Llamémosle Paco

Paco es un hombre peculiar. Es discreto, lleva jersey de rayas y una forma inconfundible de saludar. Dentro de la empresa no tiene ningún cargo importante, probablemente menos talento que muchos, que suple con horas de más. Solo descansa un día a la semana, que dedica a algún tipo de voluntariado. Es difícil averiguar cuál porque ha hecho tantas cosas a lo largo de su vida y las cuenta tan atropelladamente que al final no queda claro si ha pasado el lunes en la cárcel o con los mendigos a la salida de la parroquia.

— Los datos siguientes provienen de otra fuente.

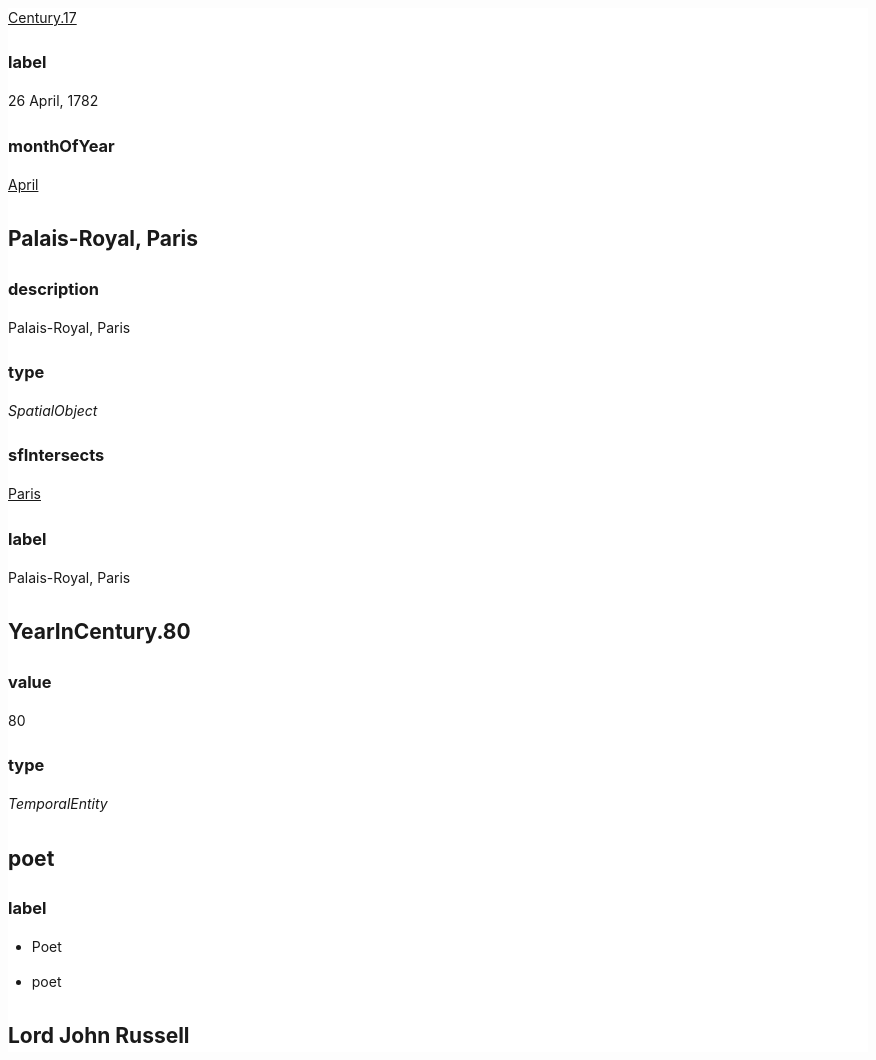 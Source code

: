 
[Century.17](#Century.17)

### label


26 April, 1782

### monthOfYear


[April](#April)

## Palais-Royal, Paris

### description


Palais-Royal, Paris

### type


*SpatialObject*

### sfIntersects


[Paris](#Paris)

### label


Palais-Royal, Paris

## YearInCentury.80

### value


80

### type


*TemporalEntity*

## poet

### label

 - Poet

 - poet

## Lord John Russell
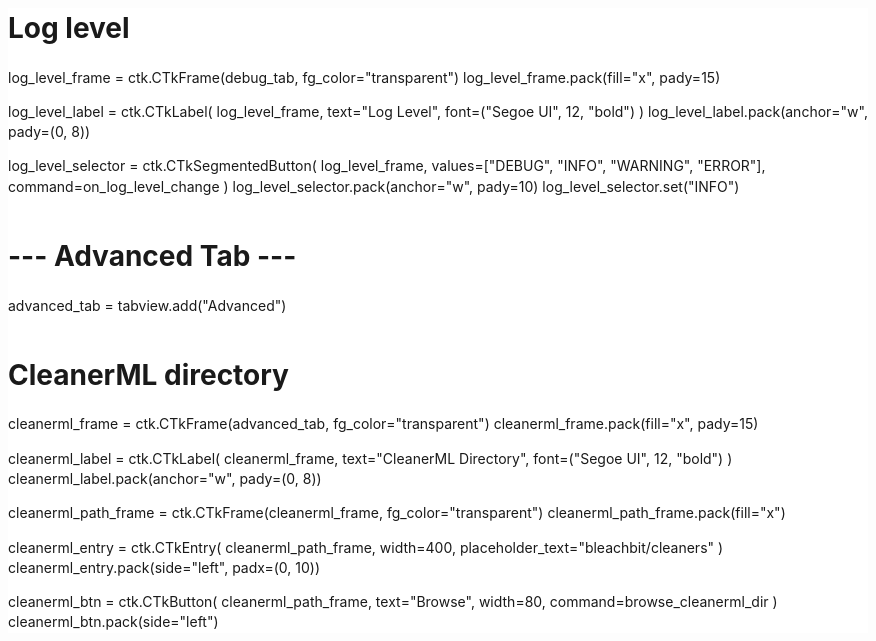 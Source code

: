 # Log level
log_level_frame = ctk.CTkFrame(debug_tab, fg_color="transparent")
log_level_frame.pack(fill="x", pady=15)

log_level_label = ctk.CTkLabel(
    log_level_frame,
    text="Log Level",
    font=("Segoe UI", 12, "bold")
)
log_level_label.pack(anchor="w", pady=(0, 8))

log_level_selector = ctk.CTkSegmentedButton(
    log_level_frame,
    values=["DEBUG", "INFO", "WARNING", "ERROR"],
    command=on_log_level_change
)
log_level_selector.pack(anchor="w", pady=10)
log_level_selector.set("INFO")

# --- Advanced Tab ---
advanced_tab = tabview.add("Advanced")

# CleanerML directory
cleanerml_frame = ctk.CTkFrame(advanced_tab, fg_color="transparent")
cleanerml_frame.pack(fill="x", pady=15)

cleanerml_label = ctk.CTkLabel(
    cleanerml_frame,
    text="CleanerML Directory",
    font=("Segoe UI", 12, "bold")
)
cleanerml_label.pack(anchor="w", pady=(0, 8))

cleanerml_path_frame = ctk.CTkFrame(cleanerml_frame, fg_color="transparent")
cleanerml_path_frame.pack(fill="x")

cleanerml_entry = ctk.CTkEntry(
    cleanerml_path_frame,
    width=400,
    placeholder_text="bleachbit/cleaners"
)
cleanerml_entry.pack(side="left", padx=(0, 10))

cleanerml_btn = ctk.CTkButton(
    cleanerml_path_frame,
    text="Browse",
    width=80,
    command=browse_cleanerml_dir
)
cleanerml_btn.pack(side="left")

Cada mañana, en su trayecto de la puerta a su mesa, Paco pasa casi desapercibido, habla tan bajito que es difícil oírle entre el jaleo –a pesar de que hay cuatro gatos, porque el teletrabajo sigue a la orden del día–. Si estás enfrascado en tu pantalla o con los auriculares (no hace falta que el volumen esté muy alto), la llegada de Paco se te pasará por alto. La cosa cambia cuando eres tú el que se levanta y pasa por su lado, da igual lo que esté haciendo o su nivel de concentración que siempre levantará la vista para cruzar una mirada contigo.

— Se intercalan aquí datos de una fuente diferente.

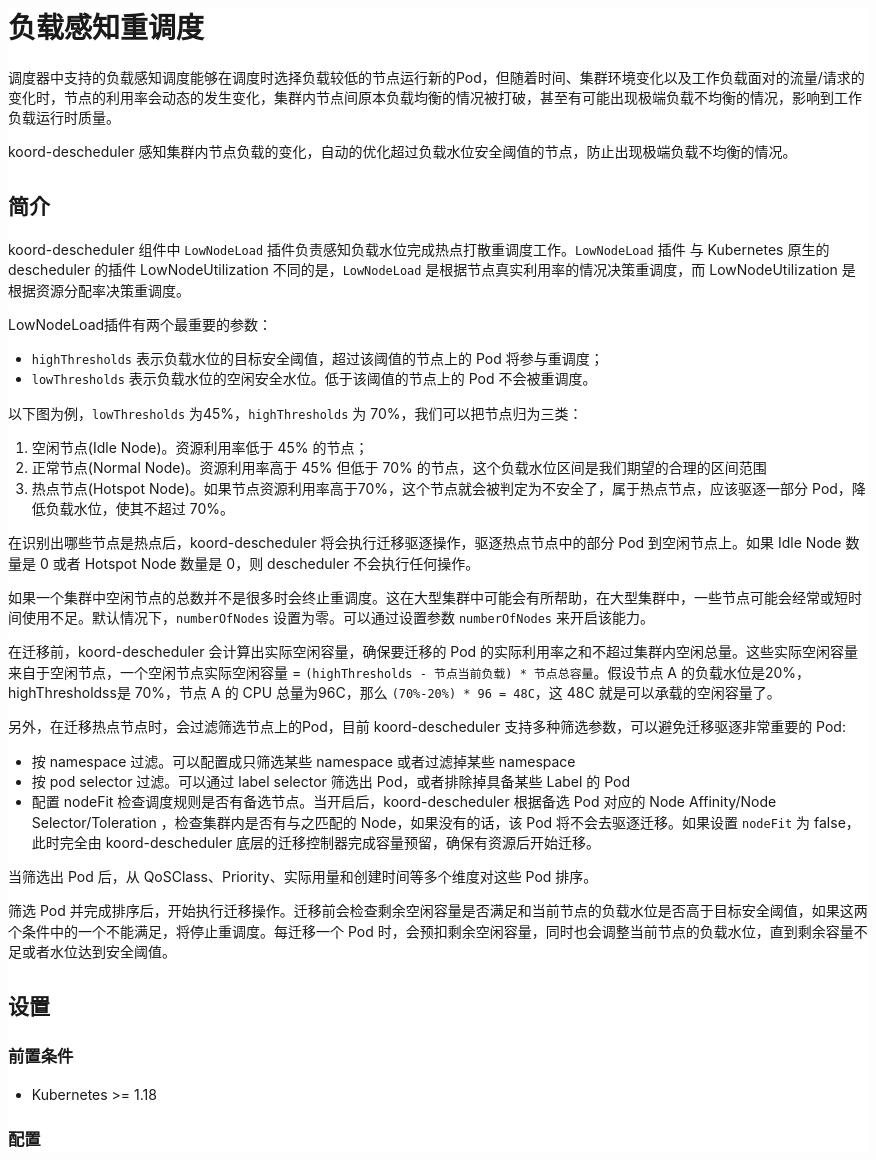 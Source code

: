 # 负载感知重调度

调度器中支持的负载感知调度能够在调度时选择负载较低的节点运行新的Pod，但随着时间、集群环境变化以及工作负载面对的流量/请求的变化时，节点的利用率会动态的发生变化，集群内节点间原本负载均衡的情况被打破，甚至有可能出现极端负载不均衡的情况，影响到工作负载运行时质量。

koord-descheduler 感知集群内节点负载的变化，自动的优化超过负载水位安全阈值的节点，防止出现极端负载不均衡的情况。

## 简介

koord-descheduler 组件中 `LowNodeLoad` 插件负责感知负载水位完成热点打散重调度工作。`LowNodeLoad` 插件 与 Kubernetes 原生的 descheduler 的插件 LowNodeUtilization 不同的是，`LowNodeLoad` 是根据节点真实利用率的情况决策重调度，而 LowNodeUtilization 是根据资源分配率决策重调度。

LowNodeLoad插件有两个最重要的参数：
- `highThresholds` 表示负载水位的目标安全阈值，超过该阈值的节点上的 Pod 将参与重调度；
- `lowThresholds` 表示负载水位的空闲安全水位。低于该阈值的节点上的 Pod 不会被重调度。

以下图为例，`lowThresholds` 为45%，`highThresholds` 为 70%，我们可以把节点归为三类：

1. 空闲节点(Idle Node)。资源利用率低于 45% 的节点；
2. 正常节点(Normal Node)。资源利用率高于 45% 但低于 70% 的节点，这个负载水位区间是我们期望的合理的区间范围
3. 热点节点(Hotspot Node)。如果节点资源利用率高于70%，这个节点就会被判定为不安全了，属于热点节点，应该驱逐一部分 Pod，降低负载水位，使其不超过 70%。


在识别出哪些节点是热点后，koord-descheduler 将会执行迁移驱逐操作，驱逐热点节点中的部分 Pod 到空闲节点上。如果 Idle Node 数量是 0 或者 Hotspot Node 数量是 0，则 descheduler 不会执行任何操作。

如果一个集群中空闲节点的总数并不是很多时会终止重调度。这在大型集群中可能会有所帮助，在大型集群中，一些节点可能会经常或短时间使用不足。默认情况下，`numberOfNodes` 设置为零。可以通过设置参数 `numberOfNodes` 来开启该能力。

在迁移前，koord-descheduler 会计算出实际空闲容量，确保要迁移的 Pod 的实际利用率之和不超过集群内空闲总量。这些实际空闲容量来自于空闲节点，一个空闲节点实际空闲容量 = `(highThresholds - 节点当前负载) * 节点总容量`。假设节点 A 的负载水位是20%，highThresholdss是 70%，节点 A 的 CPU 总量为96C，那么 `(70%-20%) * 96 = 48C`，这 48C 就是可以承载的空闲容量了。

另外，在迁移热点节点时，会过滤筛选节点上的Pod，目前 koord-descheduler 支持多种筛选参数，可以避免迁移驱逐非常重要的 Pod:

- 按 namespace 过滤。可以配置成只筛选某些 namespace 或者过滤掉某些 namespace
- 按 pod selector 过滤。可以通过 label selector 筛选出 Pod，或者排除掉具备某些 Label 的 Pod
- 配置 nodeFit 检查调度规则是否有备选节点。当开启后，koord-descheduler 根据备选 Pod 对应的 Node Affinity/Node Selector/Toleration ，检查集群内是否有与之匹配的 Node，如果没有的话，该 Pod 将不会去驱逐迁移。如果设置 `nodeFit` 为 false，此时完全由 koord-descheduler 底层的迁移控制器完成容量预留，确保有资源后开始迁移。

当筛选出 Pod 后，从 QoSClass、Priority、实际用量和创建时间等多个维度对这些 Pod 排序。

筛选 Pod 并完成排序后，开始执行迁移操作。迁移前会检查剩余空闲容量是否满足和当前节点的负载水位是否高于目标安全阈值，如果这两个条件中的一个不能满足，将停止重调度。每迁移一个 Pod 时，会预扣剩余空闲容量，同时也会调整当前节点的负载水位，直到剩余容量不足或者水位达到安全阈值。

## 设置

### 前置条件

- Kubernetes >= 1.18

### 配置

Sentarse cerca de Paco es ser testigo de un punto de encuentro porque todos se paran a hablar con él. Los que lo hacen con todos y los que no, los que van con prisa, los que van casi de paseo, los que llegan tarde o los que salen a tomar el café. Y aunque el intercambio se reduzca a una leve sonrisa escondida en la mascarilla no puedes no ir con todo delante de Paco. Porque, aunque él no conoce tus miserias, ni tus miedos, ni tu mal humor de hoy, o la discusión que has tenido con otro compañero, y probablemente no los conozca nunca –no hace falta– delante de él no importan. Y no porque desaparezcan, porque no desaparecen, sino porque él te seguirá preguntando «¿cómo estás?» cada mañana como si fueras la persona más importante del mundo.
Hoy ha habido elecciones en Cataluña y no puedo evitar pensar que si los candidatos, desde Illa, a Junqueras o Ignacio Garriga, pasaran por el pasillo donde se sienta Paco mañana por la mañana, él les preguntaría a todos con la misma ternura «¿cómo estás?» y ellos marcharían mirando al suelo y esbozando una sonrisa oculta en las mascarillas. Evidentemente, Paco no se llama así.